>>

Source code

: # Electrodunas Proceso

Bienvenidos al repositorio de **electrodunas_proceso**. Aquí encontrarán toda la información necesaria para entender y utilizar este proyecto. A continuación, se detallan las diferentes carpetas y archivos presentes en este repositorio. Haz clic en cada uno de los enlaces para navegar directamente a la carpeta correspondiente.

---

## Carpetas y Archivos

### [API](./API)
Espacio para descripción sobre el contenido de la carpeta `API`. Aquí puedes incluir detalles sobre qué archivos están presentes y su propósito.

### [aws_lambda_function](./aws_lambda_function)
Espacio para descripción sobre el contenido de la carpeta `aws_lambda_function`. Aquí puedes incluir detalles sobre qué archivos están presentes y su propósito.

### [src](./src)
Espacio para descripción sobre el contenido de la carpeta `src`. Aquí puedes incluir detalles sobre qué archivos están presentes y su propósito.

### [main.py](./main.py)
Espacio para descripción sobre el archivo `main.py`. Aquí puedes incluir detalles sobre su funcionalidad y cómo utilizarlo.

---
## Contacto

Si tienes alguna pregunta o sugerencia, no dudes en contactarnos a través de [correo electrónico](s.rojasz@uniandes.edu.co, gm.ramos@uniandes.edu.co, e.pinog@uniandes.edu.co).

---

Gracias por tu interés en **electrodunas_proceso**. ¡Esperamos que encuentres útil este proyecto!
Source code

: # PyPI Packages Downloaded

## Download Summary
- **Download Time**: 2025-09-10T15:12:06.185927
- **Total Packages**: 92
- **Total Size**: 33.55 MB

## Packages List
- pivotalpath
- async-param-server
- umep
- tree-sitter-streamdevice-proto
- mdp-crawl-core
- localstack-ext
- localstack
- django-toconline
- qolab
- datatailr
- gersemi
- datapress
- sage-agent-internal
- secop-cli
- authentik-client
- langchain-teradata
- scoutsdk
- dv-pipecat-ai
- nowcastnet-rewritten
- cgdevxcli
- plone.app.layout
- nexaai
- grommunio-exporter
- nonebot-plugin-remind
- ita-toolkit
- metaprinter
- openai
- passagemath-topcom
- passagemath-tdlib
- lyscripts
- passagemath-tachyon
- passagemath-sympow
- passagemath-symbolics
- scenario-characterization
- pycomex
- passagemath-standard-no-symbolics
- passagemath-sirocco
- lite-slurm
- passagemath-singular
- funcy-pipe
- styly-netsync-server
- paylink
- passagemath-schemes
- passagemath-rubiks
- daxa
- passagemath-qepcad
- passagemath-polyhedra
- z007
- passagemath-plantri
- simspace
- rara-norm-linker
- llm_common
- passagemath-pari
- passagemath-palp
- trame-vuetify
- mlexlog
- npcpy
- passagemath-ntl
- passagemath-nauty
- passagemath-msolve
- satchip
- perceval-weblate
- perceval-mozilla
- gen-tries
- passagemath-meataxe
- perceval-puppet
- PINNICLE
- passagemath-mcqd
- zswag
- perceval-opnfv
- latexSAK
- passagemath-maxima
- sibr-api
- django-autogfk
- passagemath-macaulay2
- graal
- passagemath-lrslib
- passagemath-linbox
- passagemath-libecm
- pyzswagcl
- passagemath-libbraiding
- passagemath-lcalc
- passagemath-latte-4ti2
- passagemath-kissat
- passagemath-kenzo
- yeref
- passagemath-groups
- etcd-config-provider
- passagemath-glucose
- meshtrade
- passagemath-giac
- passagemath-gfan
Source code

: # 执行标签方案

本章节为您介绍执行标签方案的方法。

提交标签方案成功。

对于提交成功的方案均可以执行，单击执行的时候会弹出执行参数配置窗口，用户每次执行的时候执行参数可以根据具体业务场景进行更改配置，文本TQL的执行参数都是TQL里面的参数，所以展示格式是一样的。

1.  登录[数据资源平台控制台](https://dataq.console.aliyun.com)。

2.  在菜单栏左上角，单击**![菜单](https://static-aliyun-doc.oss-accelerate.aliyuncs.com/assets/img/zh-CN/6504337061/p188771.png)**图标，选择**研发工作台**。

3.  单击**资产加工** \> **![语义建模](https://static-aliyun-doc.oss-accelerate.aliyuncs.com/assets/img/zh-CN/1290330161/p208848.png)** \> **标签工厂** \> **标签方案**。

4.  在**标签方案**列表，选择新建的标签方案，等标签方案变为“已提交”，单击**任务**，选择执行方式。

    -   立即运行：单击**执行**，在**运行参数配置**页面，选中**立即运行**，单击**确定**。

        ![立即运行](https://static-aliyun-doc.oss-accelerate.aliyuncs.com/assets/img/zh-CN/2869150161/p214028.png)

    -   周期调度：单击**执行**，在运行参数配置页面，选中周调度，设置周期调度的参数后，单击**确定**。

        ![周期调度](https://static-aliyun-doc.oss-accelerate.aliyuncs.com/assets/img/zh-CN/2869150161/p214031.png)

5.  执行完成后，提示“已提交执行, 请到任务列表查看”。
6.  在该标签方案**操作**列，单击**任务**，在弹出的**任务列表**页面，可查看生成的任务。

<<

Exercise: Repeat all of the listing above exactly, leaving nothing out.

Exercise solution:
Source code

: # Electrodunas Proceso

Bienvenidos al repositorio de **electrodunas_proceso**. Aquí encontrarán toda la información necesaria para entender y utilizar este proyecto. A continuación, se detallan las diferentes carpetas y archivos presentes en este repositorio. Haz clic en cada uno de los enlaces para navegar directamente a la carpeta correspondiente.

---

## Carpetas y Archivos

### [API](./API)
Espacio para descripción sobre el contenido de la carpeta `API`. Aquí puedes incluir detalles sobre qué archivos están presentes y su propósito.

### [aws_lambda_function](./aws_lambda_function)
Espacio para descripción sobre el contenido de la carpeta `aws_lambda_function`. Aquí puedes incluir detalles sobre qué archivos están presentes y su propósito.

### [src](./src)
Espacio para descripción sobre el contenido de la carpeta `src`. Aquí puedes incluir detalles sobre qué archivos están presentes y su propósito.

### [main.py](./main.py)
Espacio para descripción sobre el archivo `main.py`. Aquí puedes incluir detalles sobre su funcionalidad y cómo utilizarlo.

---
## Contacto

Si tienes alguna pregunta o sugerencia, no dudes en contactarnos a través de [correo electrónico](s.rojasz@uniandes.edu.co, gm.ramos@uniandes.edu.co, e.pinog@uniandes.edu.co).

---

Gracias por tu interés en **electrodunas_proceso**. ¡Esperamos que encuentres útil este proyecto!
Source code

: # PyPI Packages Downloaded

## Download Summary
- **Download Time**: 2025-09-10T15:12:06.185927
- **Total Packages**: 92
- **Total Size**: 33.55 MB

## Packages List
- pivotalpath
- async-param-server
- umep
- tree-sitter-streamdevice-proto
- mdp-crawl-core
- localstack-ext
- localstack
- django-toconline
- qolab
- datatailr
- gersemi
- datapress
- sage-agent-internal
- secop-cli
- authentik-client
- langchain-teradata
- scoutsdk
- dv-pipecat-ai
- nowcastnet-rewritten
- cgdevxcli
- plone.app.layout
- nexaai
- grommunio-exporter
- nonebot-plugin-remind
- ita-toolkit
- metaprinter
- openai
- passagemath-topcom
- passagemath-tdlib
- lyscripts
- passagemath-tachyon
- passagemath-sympow
- passagemath-symbolics
- scenario-characterization
- pycomex
- passagemath-standard-no-symbolics
- passagemath-sirocco
- lite-slurm
- passagemath-singular
- funcy-pipe
- styly-netsync-server
- paylink
- passagemath-schemes
- passagemath-rubiks
- daxa
- passagemath-qepcad
- passagemath-polyhedra
- z007
- passagemath-plantri
- simspace
- rara-norm-linker
- llm_common
- passagemath-pari
- passagemath-palp
- trame-vuetify
- mlexlog
- npcpy
- passagemath-ntl
- passagemath-nauty
- passagemath-msolve
- satchip
- perceval-weblate
- perceval-mozilla
- gen-tries
- passagemath-meataxe
- perceval-puppet
- PINNICLE
- passagemath-mcqd
- zswag
- perceval-opnfv
- latexSAK
- passagemath-maxima
- sibr-api
- django-autogfk
- passagemath-macaulay2
- graal
- passagemath-lrslib
- passagemath-linbox
- passagemath-libecm
- pyzswagcl
- passagemath-libbraiding
- passagemath-lcalc
- passagemath-latte-4ti2
- passagemath-kissat
- passagemath-kenzo
- yeref
- passagemath-groups
- etcd-config-provider
- passagemath-glucose
- meshtrade
- passagemath-giac
- passagemath-gfan
Source code

: # 执行标签方案

本章节为您介绍执行标签方案的方法。

提交标签方案成功。

对于提交成功的方案均可以执行，单击执行的时候会弹出执行参数配置窗口，用户每次执行的时候执行参数可以根据具体业务场景进行更改配置，文本TQL的执行参数都是TQL里面的参数，所以展示格式是一样的。

1.  登录[数据资源平台控制台](https://dataq.console.aliyun.com)。

2.  在菜单栏左上角，单击**![菜单](https://static-aliyun-doc.oss-accelerate.aliyuncs.com/assets/img/zh-CN/6504337061/p188771.png)**图标，选择**研发工作台**。

3.  单击**资产加工** \> **![语义建模](https://static-aliyun-doc.oss-accelerate.aliyuncs.com/assets/img/zh-CN/1290330161/p208848.png)** \> **标签工厂** \> **标签方案**。

4.  在**标签方案**列表，选择新建的标签方案，等标签方案变为“已提交”，单击**任务**，选择执行方式。

    -   立即运行：单击**执行**，在**运行参数配置**页面，选中**立即运行**，单击**确定**。

        ![立即运行](https://static-aliyun-doc.oss-accelerate.aliyuncs.com/assets/img/zh-CN/2869150161/p214028.png)

    -   周期调度：单击**执行**，在运行参数配置页面，选中周调度，设置周期调度的参数后，单击**确定**。

        ![周期调度](https://static-aliyun-doc.oss-accelerate.aliyuncs.com/assets/img/zh-CN/2869150161/p214031.png)

5.  执行完成后，提示“已提交执行, 请到任务列表查看”。
6.  在该标签方案**操作**列，单击**任务**，在弹出的**任务列表**页面，可查看生成的任务。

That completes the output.